Tag Archives: Roy J. Adams

Poet Roy J. Adams Proves Its Never Too Late to Start

Don’t fiddle with glitz, reject the quick-/go for the edge, the waltz, the weight.//Its where you’ve sizzled; what’s off your/list, whether or not you’ve felt the mist. – Roy J. Adams*

Using humour, Hamilton-based poet Roy J. Adams once described himself as a literary flop by the time he was 20. Now in his semi-retirement, he’s celebrating the publication of two debut poetry books. I admire this writer’s enthusiasm and the way he uses quick wit to overcome obstacles.

Adams headshot 2018

Poet Roy J. Adams began writing poetry during his semi-retirement as an industrial relations professor at McMaster University in Hamilton, Ontario, Canada. Photo by Marilyn Adams

Upon first glance, his roller-coaster life reminds me of Looney Tunes’ Wile E. Coyote, the animated character who always picked himself up despite all the challenging attempts to capture the Road Runner or in his case, his ongoing dreams.

For example, in his poem “High”, he refers to his Jump School training with the U.S. Army: “you tumble” out of a packed plane and “become a ragdoll whirling/in the blast” only to end up “Splat! You’re back, flat, a blacked-out/crash test dummy.”

The next day, he’s back on the plane with even more determination.

He also survived the rejection of his father and stepmother and transformed himself from an 18-year-old university drop-out to an industrial relations professor at McMaster University in Hamilton, Ontario, Canada.

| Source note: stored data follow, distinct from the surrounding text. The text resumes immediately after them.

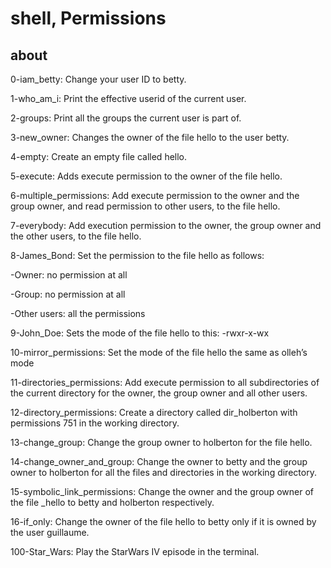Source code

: # shell, Permissions

## about

0-iam_betty: Change your user ID to betty.

1-who_am_i: Print the effective userid of the current user.

2-groups: Print all the groups the current user is part of.

3-new_owner: Changes the owner of the file hello to the user betty.

4-empty: Create an empty file called hello.

5-execute: Adds execute permission to the owner of the file hello.

6-multiple_permissions: Add execute permission to the owner and the group owner, and read permission to other users, to the file hello.

7-everybody: Add execution permission to the owner, the group owner and the other users, to the file hello.

8-James_Bond: Set the permission to the file hello as follows:

-Owner: no permission at all

-Group: no permission at all

-Other users: all the permissions

9-John_Doe: Sets the mode of the file hello to this: -rwxr-x-wx

10-mirror_permissions: Set the mode of the file hello the same as olleh’s mode

11-directories_permissions: Add execute permission to all subdirectories of the current directory for the owner, the group owner and all other users.

12-directory_permissions: Create a directory called dir_holberton with permissions 751 in the working directory.

13-change_group: Change the group owner to holberton for the file hello.

14-change_owner_and_group: Change the owner to betty and the group owner to holberton for all the files and directories in the working directory.

15-symbolic_link_permissions: Change the owner and the group owner of the file _hello to betty and holberton respectively.

16-if_only: Change the owner of the file hello to betty only if it is owned by the user guillaume.

100-Star_Wars: Play the StarWars IV episode in the terminal.
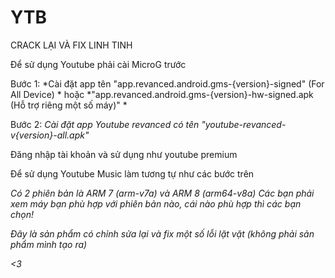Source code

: # YTB
CRACK LẠI VÀ FIX LINH TINH



Để sử dụng Youtube phải cài MicroG trước

Bước 1:
*Cài đặt app tên "app.revanced.android.gms-{version}-signed" (For All Device) *
hoặc
*"app.revanced.android.gms-{version}-hw-signed.apk (Hỗ trợ riêng một số máy)" *

Bước 2: 
*Cài đặt app Youtube revanced có tên "youtube-revanced-v{version}-all.apk"*

Đăng nhập tài khoản và sử dụng như youtube premium 

Để sử dụng Youtube Music làm tương tự như các bước trên

*Có 2 phiên bản là ARM 7 (arm-v7a) và ARM 8 (arm64-v8a)*
*Các bạn phải xem máy bạn phù hợp với phiên bản nào, cái nào phù hợp thì các bạn chọn!*

*Đây là sản phẩm có chỉnh sửa lại và fix một số lỗi lặt vặt (không phải sản phẩm mình tạo ra)*

*<3*
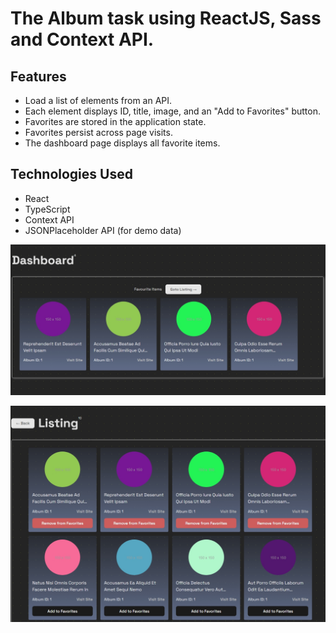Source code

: # The Album task using ReactJS, Sass and Context API.

## Features

- Load a list of elements from an API.
- Each element displays ID, title, image, and an "Add to Favorites" button.
- Favorites are stored in the application state.
- Favorites persist across page visits.
- The dashboard page displays all favorite items.

## Technologies Used

- React
- TypeScript
- Context API
- JSONPlaceholder API (for demo data)

![Image Alt Text](Dashboard.jpeg)

![Image Alt Text](Listing.jpeg)

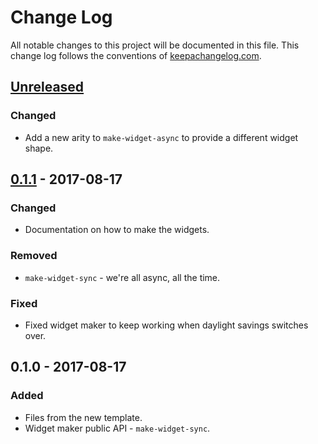 # Change Log
All notable changes to this project will be documented in this file. This change log follows the conventions of [keepachangelog.com](http://keepachangelog.com/).

## [Unreleased]
### Changed
- Add a new arity to `make-widget-async` to provide a different widget shape.

## [0.1.1] - 2017-08-17
### Changed
- Documentation on how to make the widgets.

### Removed
- `make-widget-sync` - we're all async, all the time.

### Fixed
- Fixed widget maker to keep working when daylight savings switches over.

## 0.1.0 - 2017-08-17
### Added
- Files from the new template.
- Widget maker public API - `make-widget-sync`.

[Unreleased]: https://github.com/your-name/chipmunk/compare/0.1.1...HEAD
[0.1.1]: https://github.com/your-name/chipmunk/compare/0.1.0...0.1.1
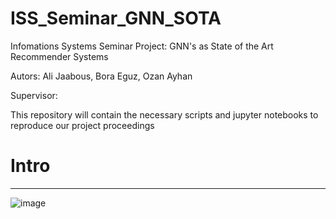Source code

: # ISS_Seminar_GNN_SOTA

Infomations Systems Seminar Project: GNN's as State of the Art Recommender Systems

Autors: Ali Jaabous, Bora Eguz, Ozan Ayhan

Supervisor: 

This repository will contain the necessary scripts and jupyter notebooks to reproduce our project proceedings

# Intro

-------------------------------------------------------------------------------------------

![image](https://github.com/ISSeminarGNNSOTA/ISS_Seminar_GNN_SOTA/assets/162732442/bf387468-62ab-4ebc-a892-901f0dcfe791)

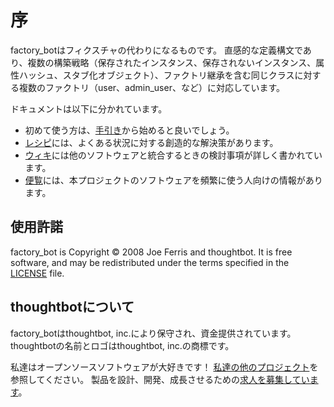 # 序

factory_botはフィクスチャの代わりになるものです。
直感的な定義構文であり、複数の構築戦略（保存されたインスタンス、保存されないインスタンス、属性ハッシュ、スタブ化オブジェクト）、ファクトリ継承を含む同じクラスに対する複数のファクトリ（user、admin_user、など）に対応しています。

ドキュメントは以下に分かれています。

- 初めて使う方は、[手引き](setup/summary.html)から始めると良いでしょう。
- [レシピ](cookbook/has_many-associations.html)には、よくある状況に対する創造的な解決策があります。
- [ウィキ](https://github.com/thoughtbot/factory_bot/wiki)には他のソフトウェアと統合するときの検討事項が詳しく書かれています。
- [便覧](ref/build-strategies.html)には、本プロジェクトのソフトウェアを頻繁に使う人向けの情報があります。

## 使用許諾

factory_bot is Copyright © 2008 Joe Ferris and thoughtbot. It is free
software, and may be redistributed under the terms specified in the
[LICENSE] file.

[LICENSE]: https://github.com/thoughtbot/factory_bot/blob/main/LICENSE

## thoughtbotについて

factory_botはthoughtbot, inc.により保守され、資金提供されています。
thoughtbotの名前とロゴはthoughtbot, inc.の商標です。

私達はオープンソースソフトウェアが大好きです！
[私達の他のプロジェクト][community]を参照してください。
製品を設計、開発、成長させるための[求人を募集しています][hire]。

[community]: https://thoughtbot.com/community?utm_source=github
[hire]: https://thoughtbot.com/hire-us?utm_source=github
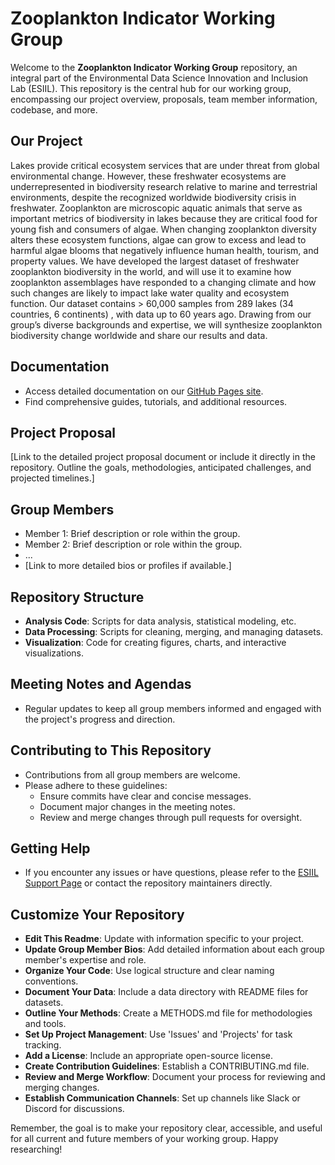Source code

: # Zooplankton Indicator Working Group

Welcome to the **Zooplankton Indicator Working Group** repository, an integral part of the Environmental Data Science Innovation and Inclusion Lab (ESIIL). This repository is the central hub for our working group, encompassing our project overview, proposals, team member information, codebase, and more.

## Our Project
Lakes provide critical ecosystem services that are under threat from global environmental change. However, these freshwater ecosystems are underrepresented in biodiversity research relative to marine and terrestrial environments, despite the recognized worldwide biodiversity crisis in freshwater. Zooplankton are microscopic aquatic animals that serve as important metrics of biodiversity in lakes because they are critical food for young fish and consumers of algae. When changing zooplankton diversity alters these ecosystem functions, algae can grow to excess and lead to harmful algae blooms that negatively influence human health, tourism, and property values. We have developed the largest dataset of freshwater zooplankton biodiversity in the world, and will use it to examine how zooplankton assemblages have responded to a changing climate and how such changes are likely to impact lake water quality and ecosystem function. Our dataset contains > 60,000 samples from 289 lakes (34 countries, 6 continents) , with data up to 60 years ago. Drawing from our group’s diverse backgrounds and expertise, we will synthesize zooplankton biodiversity change worldwide and share our results and data.

## Documentation
- Access detailed documentation on our [GitHub Pages site](https://your-gh-pages-url/).
- Find comprehensive guides, tutorials, and additional resources.

## Project Proposal
[Link to the detailed project proposal document or include it directly in the repository. Outline the goals, methodologies, anticipated challenges, and projected timelines.]

## Group Members
- Member 1: Brief description or role within the group.
- Member 2: Brief description or role within the group.
- ...
- [Link to more detailed bios or profiles if available.]

## Repository Structure
- **Analysis Code**: Scripts for data analysis, statistical modeling, etc.
- **Data Processing**: Scripts for cleaning, merging, and managing datasets.
- **Visualization**: Code for creating figures, charts, and interactive visualizations.

## Meeting Notes and Agendas
- Regular updates to keep all group members informed and engaged with the project's progress and direction.

## Contributing to This Repository
- Contributions from all group members are welcome.
- Please adhere to these guidelines:
  - Ensure commits have clear and concise messages.
  - Document major changes in the meeting notes.
  - Review and merge changes through pull requests for oversight.

## Getting Help
- If you encounter any issues or have questions, please refer to the [ESIIL Support Page](https://esiil-support-page-url/) or contact the repository maintainers directly.

## Customize Your Repository
- **Edit This Readme**: Update with information specific to your project.
- **Update Group Member Bios**: Add detailed information about each group member's expertise and role.
- **Organize Your Code**: Use logical structure and clear naming conventions.
- **Document Your Data**: Include a data directory with README files for datasets.
- **Outline Your Methods**: Create a METHODS.md file for methodologies and tools.
- **Set Up Project Management**: Use 'Issues' and 'Projects' for task tracking.
- **Add a License**: Include an appropriate open-source license.
- **Create Contribution Guidelines**: Establish a CONTRIBUTING.md file.
- **Review and Merge Workflow**: Document your process for reviewing and merging changes.
- **Establish Communication Channels**: Set up channels like Slack or Discord for discussions.

Remember, the goal is to make your repository clear, accessible, and useful for all current and future members of your working group. Happy researching!
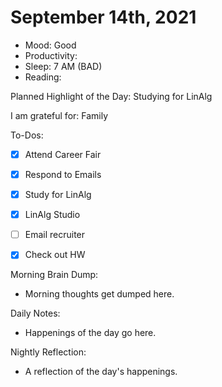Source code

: # September 14th, 2021
- Mood: Good
- Productivity: 
- Sleep: 7 AM (BAD)
- Reading: 

Planned Highlight of the Day: Studying for LinAlg

I am grateful for: Family

To-Dos:
- [x] Attend Career Fair
- [x] Respond to Emails
- [x] Study for LinAlg
- [x] LinAlg Studio
- [ ] Email recruiter
- [x] Check out HW


Morning Brain Dump:
- Morning thoughts get dumped here.

Daily Notes:
- Happenings of the day go here.


Nightly Reflection: 
- A reflection of the day's happenings.





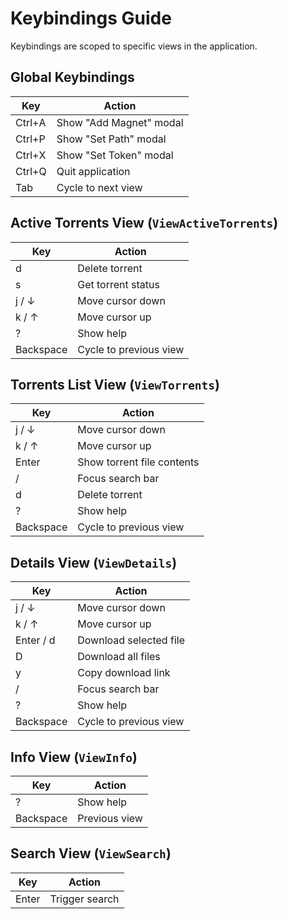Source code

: # Keybindings Guide

Keybindings are scoped to specific views in the application.

## Global Keybindings

| Key    | Action                  |
| ------ | ----------------------- |
| Ctrl+A | Show "Add Magnet" modal |
| Ctrl+P | Show "Set Path" modal   |
| Ctrl+X | Show "Set Token" modal  |
| Ctrl+Q | Quit application        |
| Tab    | Cycle to next view      |

## Active Torrents View (`ViewActiveTorrents`)

| Key       | Action                 |
| --------- | ---------------------- |
| d         | Delete torrent         |
| s         | Get torrent status     |
| j / ↓     | Move cursor down       |
| k / ↑     | Move cursor up         |
| ?         | Show help              |
| Backspace | Cycle to previous view |

## Torrents List View (`ViewTorrents`)

| Key       | Action                     |
| --------- | -------------------------- |
| j / ↓     | Move cursor down           |
| k / ↑     | Move cursor up             |
| Enter     | Show torrent file contents |
| /         | Focus search bar           |
| d         | Delete torrent             |
| ?         | Show help                  |
| Backspace | Cycle to previous view     |

## Details View (`ViewDetails`)

| Key       | Action                 |
| --------- | ---------------------- |
| j / ↓     | Move cursor down       |
| k / ↑     | Move cursor up         |
| Enter / d | Download selected file |
| D         | Download all files     |
| y         | Copy download link     |
| /         | Focus search bar       |
| ?         | Show help              |
| Backspace | Cycle to previous view |

## Info View (`ViewInfo`)

| Key       | Action        |
| --------- | ------------- |
| ?         | Show help     |
| Backspace | Previous view |

## Search View (`ViewSearch`)

| Key   | Action         |
| ----- | -------------- |
| Enter | Trigger search |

In a more recent personal essay posted on a Bloom-site.com blog he wrote “In my seventies, I fell off a mountain into another dimension.”**

That dimension led him to a more serious full-time commitment to poetry and the release of two publications: Bebop From Beau’s Caboose (a 24-page chapbook described by The Ontario Poetry Society president Fran Figge as “a smorgasbord spiced with tasty bites of unusual and invented words”) plus Critical Mass (a 64-page collection that New Westminster Poet Laureate Emerita Candice James promoted as a “nostalgic walk down memory lane”.) Verse Afire Reviewer John Ambury wrote that “Adams is a natural story-teller: a vivid narrator with a talent for the much-abbreviated story arc, relating much but not over-explaining.”

two books by Roy J Adams

Adams is the author of one chapbook printed by Beret Days Press and one trade book published by Silver Bow Publishing.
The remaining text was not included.